WORK TO BE COMPLETED: In the data below, which lines hold the word "tests"? Copy them.

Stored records
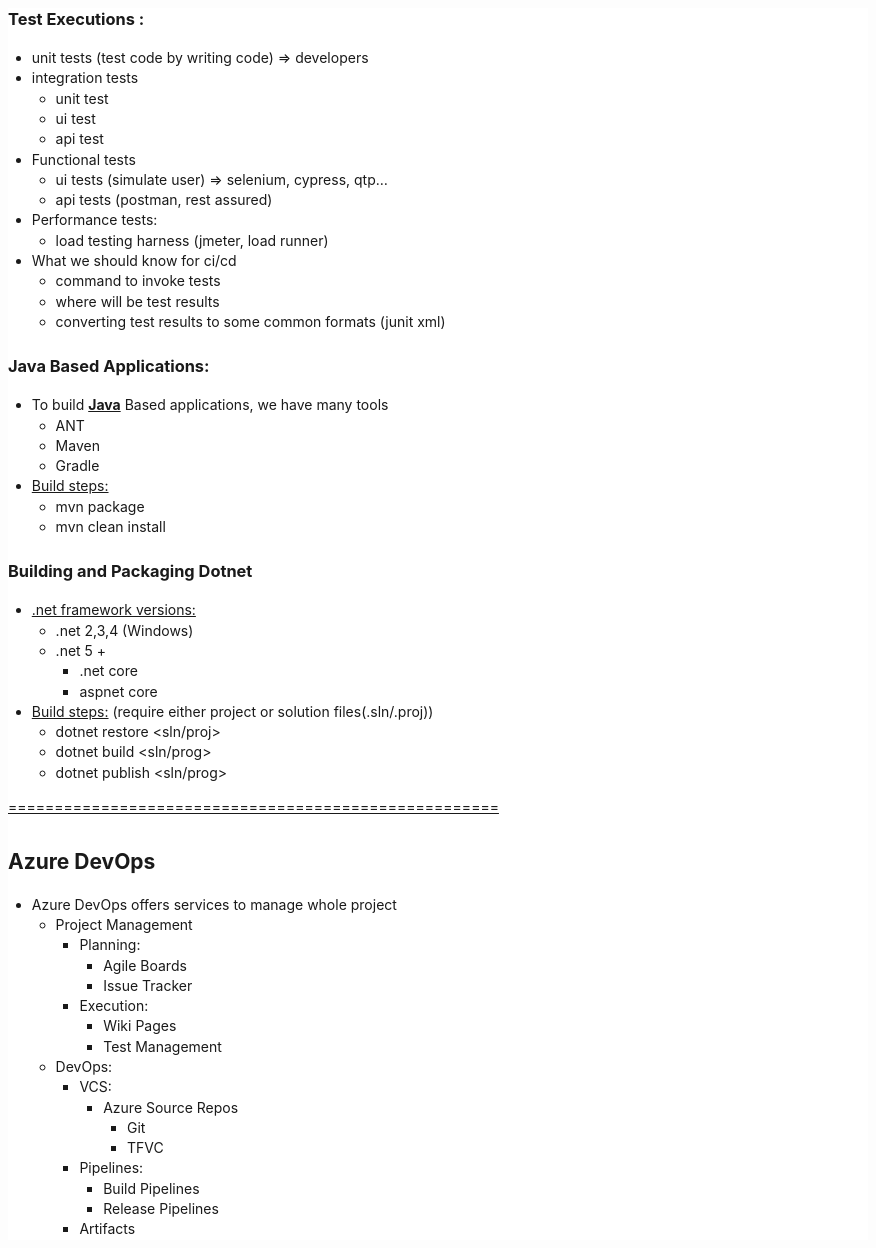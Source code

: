### Test Executions :
* unit tests (test code by writing code) => developers
* integration tests
    * unit test
    * ui test
    * api test
* Functional tests
    * ui tests (simulate user) => selenium, cypress, qtp…
    * api tests (postman, rest assured)
* Performance tests:
    * load testing harness (jmeter, load runner)
* What we should know for ci/cd
    * command to invoke tests
    * where will be test results
    * converting test results to some common formats (junit xml)

### Java Based Applications:
* To build <u>**Java**</u> Based applications, we have many tools
    - ANT
    - Maven
    - Gradle
* <u>Build steps:</u>
    - mvn package
    - mvn clean install 

### Building and Packaging **Dotnet**
* <u>.net framework versions:</u>
    - .net 2,3,4 (Windows)
    - .net 5 +
        - .net core
        - aspnet core
* <u>Build steps:</u> (require either project or solution  files(.sln/.proj))
    - dotnet restore <sln/proj>
    - dotnet build <sln/prog>
    - dotnet publish <sln/prog>

<u>=====================================================</u>

## Azure DevOps
* Azure DevOps offers services to manage whole project
    * Project Management
        - Planning:
            * Agile Boards
            * Issue Tracker
        - Execution:
            * Wiki Pages
            * Test Management
    * DevOps:
        * VCS: 
            * Azure Source Repos
                - Git
                - TFVC
        *  Pipelines:
            - Build Pipelines
            - Release Pipelines
        *  Artifacts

TASK ANSWER:
* unit tests (test code by writing code) => developers
* integration tests
* Functional tests
    * ui tests (simulate user) => selenium, cypress, qtp…
    * api tests (postman, rest assured)
* Performance tests:
    * command to invoke tests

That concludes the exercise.